== Instructions for the task ==
State the number of lines in the listing below that contain the word "的年度经常性收入", and nothing besides.

== Material to process ==
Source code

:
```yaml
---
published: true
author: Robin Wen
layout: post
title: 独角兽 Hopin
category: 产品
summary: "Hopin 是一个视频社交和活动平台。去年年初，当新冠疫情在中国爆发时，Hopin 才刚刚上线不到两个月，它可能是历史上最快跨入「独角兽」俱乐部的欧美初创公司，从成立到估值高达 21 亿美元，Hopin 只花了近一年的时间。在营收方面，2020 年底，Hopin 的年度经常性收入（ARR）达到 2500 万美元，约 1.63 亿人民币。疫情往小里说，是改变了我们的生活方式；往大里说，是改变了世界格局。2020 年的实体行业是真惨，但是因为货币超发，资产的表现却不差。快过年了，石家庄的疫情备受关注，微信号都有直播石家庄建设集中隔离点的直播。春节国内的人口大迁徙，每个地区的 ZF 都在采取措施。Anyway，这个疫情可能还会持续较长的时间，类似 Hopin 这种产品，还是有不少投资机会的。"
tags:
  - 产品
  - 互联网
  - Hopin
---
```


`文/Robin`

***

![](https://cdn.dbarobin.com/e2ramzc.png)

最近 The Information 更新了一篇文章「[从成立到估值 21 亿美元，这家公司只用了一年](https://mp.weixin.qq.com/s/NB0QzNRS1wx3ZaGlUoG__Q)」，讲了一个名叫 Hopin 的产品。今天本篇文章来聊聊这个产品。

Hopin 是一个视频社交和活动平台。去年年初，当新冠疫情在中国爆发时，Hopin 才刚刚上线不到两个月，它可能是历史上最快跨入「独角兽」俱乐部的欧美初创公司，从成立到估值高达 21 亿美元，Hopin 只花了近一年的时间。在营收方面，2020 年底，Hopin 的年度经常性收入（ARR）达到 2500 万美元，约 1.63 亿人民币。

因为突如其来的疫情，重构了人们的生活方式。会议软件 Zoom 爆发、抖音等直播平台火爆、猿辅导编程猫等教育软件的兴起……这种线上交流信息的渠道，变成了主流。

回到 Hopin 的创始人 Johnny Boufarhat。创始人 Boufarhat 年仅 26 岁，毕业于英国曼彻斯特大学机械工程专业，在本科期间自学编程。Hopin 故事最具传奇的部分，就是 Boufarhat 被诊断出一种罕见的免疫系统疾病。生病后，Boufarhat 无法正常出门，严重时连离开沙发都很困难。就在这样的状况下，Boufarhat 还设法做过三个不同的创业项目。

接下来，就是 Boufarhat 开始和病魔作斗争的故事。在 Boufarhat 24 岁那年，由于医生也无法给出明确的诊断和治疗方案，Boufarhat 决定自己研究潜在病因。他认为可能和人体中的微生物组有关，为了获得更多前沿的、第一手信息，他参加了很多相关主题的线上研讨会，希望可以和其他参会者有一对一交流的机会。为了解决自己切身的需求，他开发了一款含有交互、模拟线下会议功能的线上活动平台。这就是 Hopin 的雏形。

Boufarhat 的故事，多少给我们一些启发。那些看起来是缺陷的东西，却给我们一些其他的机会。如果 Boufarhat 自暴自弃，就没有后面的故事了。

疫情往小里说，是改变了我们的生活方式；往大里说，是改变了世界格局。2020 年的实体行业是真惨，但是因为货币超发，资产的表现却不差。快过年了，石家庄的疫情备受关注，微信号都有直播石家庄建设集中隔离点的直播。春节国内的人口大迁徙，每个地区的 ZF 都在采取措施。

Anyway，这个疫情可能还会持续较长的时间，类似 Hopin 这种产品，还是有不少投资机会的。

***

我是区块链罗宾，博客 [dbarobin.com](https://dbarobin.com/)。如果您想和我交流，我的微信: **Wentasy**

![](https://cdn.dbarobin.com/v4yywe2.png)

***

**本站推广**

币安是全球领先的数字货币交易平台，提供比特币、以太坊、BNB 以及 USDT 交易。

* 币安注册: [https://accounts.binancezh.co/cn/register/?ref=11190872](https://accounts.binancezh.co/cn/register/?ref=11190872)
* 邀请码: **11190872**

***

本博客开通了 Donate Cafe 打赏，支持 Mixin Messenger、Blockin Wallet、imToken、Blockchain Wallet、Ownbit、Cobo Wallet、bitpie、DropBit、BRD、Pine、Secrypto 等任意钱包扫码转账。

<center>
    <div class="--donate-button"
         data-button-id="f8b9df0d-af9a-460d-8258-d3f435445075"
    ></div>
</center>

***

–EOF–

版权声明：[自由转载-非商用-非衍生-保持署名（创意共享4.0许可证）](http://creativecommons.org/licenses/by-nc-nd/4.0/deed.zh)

== Expected answer ==
2